[DATASET RECORDS Boundary: Start]

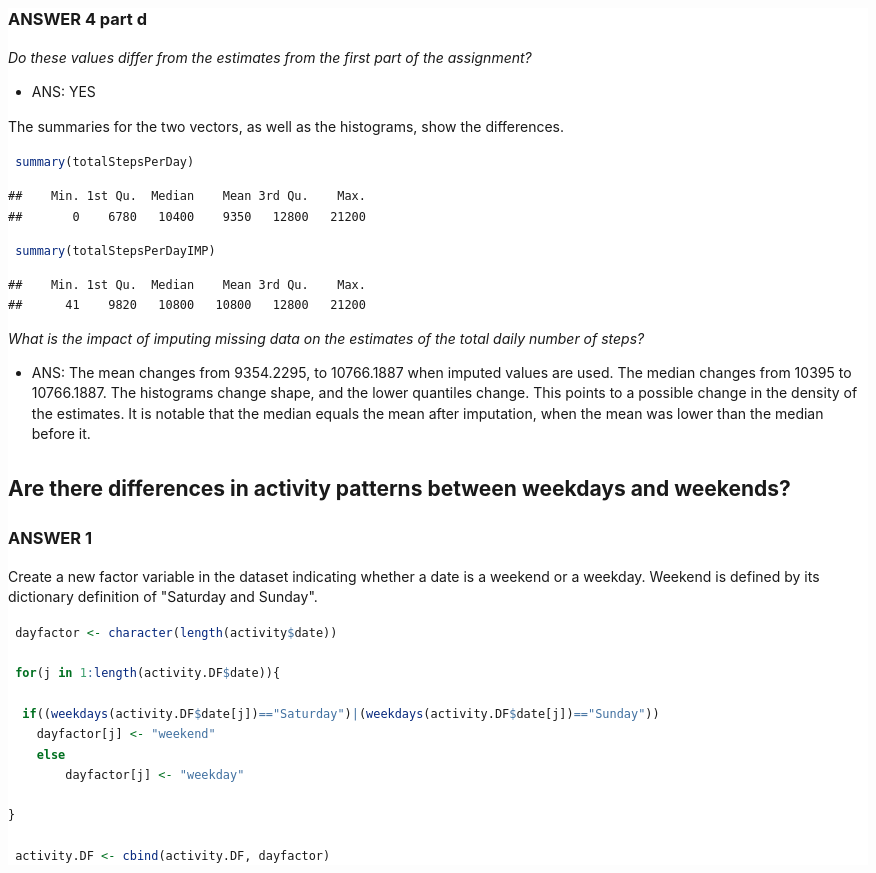 ### ANSWER 4 part d

*Do these values differ from the estimates from the first part of the assignment?*

- ANS: YES

The summaries for the two vectors, as well as the histograms, show the differences.


```r
 summary(totalStepsPerDay)
```

```
##    Min. 1st Qu.  Median    Mean 3rd Qu.    Max. 
##       0    6780   10400    9350   12800   21200
```


```r
 summary(totalStepsPerDayIMP)
```

```
##    Min. 1st Qu.  Median    Mean 3rd Qu.    Max. 
##      41    9820   10800   10800   12800   21200
```

*What is the impact of imputing missing data on the estimates of the total daily number of steps?*

 - ANS: The mean changes from 9354.2295, to 10766.1887 when imputed values are used. The median changes from 10395 to 10766.1887. The histograms change shape, and the lower quantiles change. This points to a possible change in the density of the estimates. It is notable that the median equals the mean after imputation, when the mean was lower than the median before it.

## Are there differences in activity patterns between weekdays and weekends?

### ANSWER 1

Create a new factor variable in the dataset indicating whether a date is a weekend or a weekday. Weekend is defined by its dictionary definition of "Saturday and Sunday".


```r
 dayfactor <- character(length(activity$date))
 
 for(j in 1:length(activity.DF$date)){

  if((weekdays(activity.DF$date[j])=="Saturday")|(weekdays(activity.DF$date[j])=="Sunday"))
  	dayfactor[j] <- "weekend"
	else
		dayfactor[j] <- "weekday"
		
}	

 activity.DF <- cbind(activity.DF, dayfactor)
```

[DATASET RECORDS Boundary: End]

• PROBLEM
Determine how many lines of the data include the word "length". Reply with the count and no other text.

• RESULT OF THIS EXERCISE
2